--- Dataset ---
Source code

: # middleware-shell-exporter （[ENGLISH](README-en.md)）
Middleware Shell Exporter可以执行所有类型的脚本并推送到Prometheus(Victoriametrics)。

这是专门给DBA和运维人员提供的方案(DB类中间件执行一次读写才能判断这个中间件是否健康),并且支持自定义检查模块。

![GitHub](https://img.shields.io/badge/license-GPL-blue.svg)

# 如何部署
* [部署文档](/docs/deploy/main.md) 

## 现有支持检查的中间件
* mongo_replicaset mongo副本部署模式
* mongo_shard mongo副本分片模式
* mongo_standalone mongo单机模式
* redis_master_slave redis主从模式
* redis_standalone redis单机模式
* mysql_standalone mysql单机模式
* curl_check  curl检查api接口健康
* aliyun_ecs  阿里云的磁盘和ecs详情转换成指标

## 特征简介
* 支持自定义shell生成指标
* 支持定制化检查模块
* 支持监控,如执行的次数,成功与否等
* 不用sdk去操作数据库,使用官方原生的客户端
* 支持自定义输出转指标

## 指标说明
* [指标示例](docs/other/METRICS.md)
---
Taking care to match every character, output all of the entries above.

Source code

: # middleware-shell-exporter （[ENGLISH](README-en.md)）
Middleware Shell Exporter可以执行所有类型的脚本并推送到Prometheus(Victoriametrics)。

这是专门给DBA和运维人员提供的方案(DB类中间件执行一次读写才能判断这个中间件是否健康),并且支持自定义检查模块。

![GitHub](https://img.shields.io/badge/license-GPL-blue.svg)

# 如何部署
* [部署文档](/docs/deploy/main.md) 

## 现有支持检查的中间件
* mongo_replicaset mongo副本部署模式
* mongo_shard mongo副本分片模式
* mongo_standalone mongo单机模式
* redis_master_slave redis主从模式
* redis_standalone redis单机模式
* mysql_standalone mysql单机模式
* curl_check  curl检查api接口健康
* aliyun_ecs  阿里云的磁盘和ecs详情转换成指标

## 特征简介
* 支持自定义shell生成指标
* 支持定制化检查模块
* 支持监控,如执行的次数,成功与否等
* 不用sdk去操作数据库,使用官方原生的客户端
* 支持自定义输出转指标

## 指标说明
* [指标示例](docs/other/METRICS.md)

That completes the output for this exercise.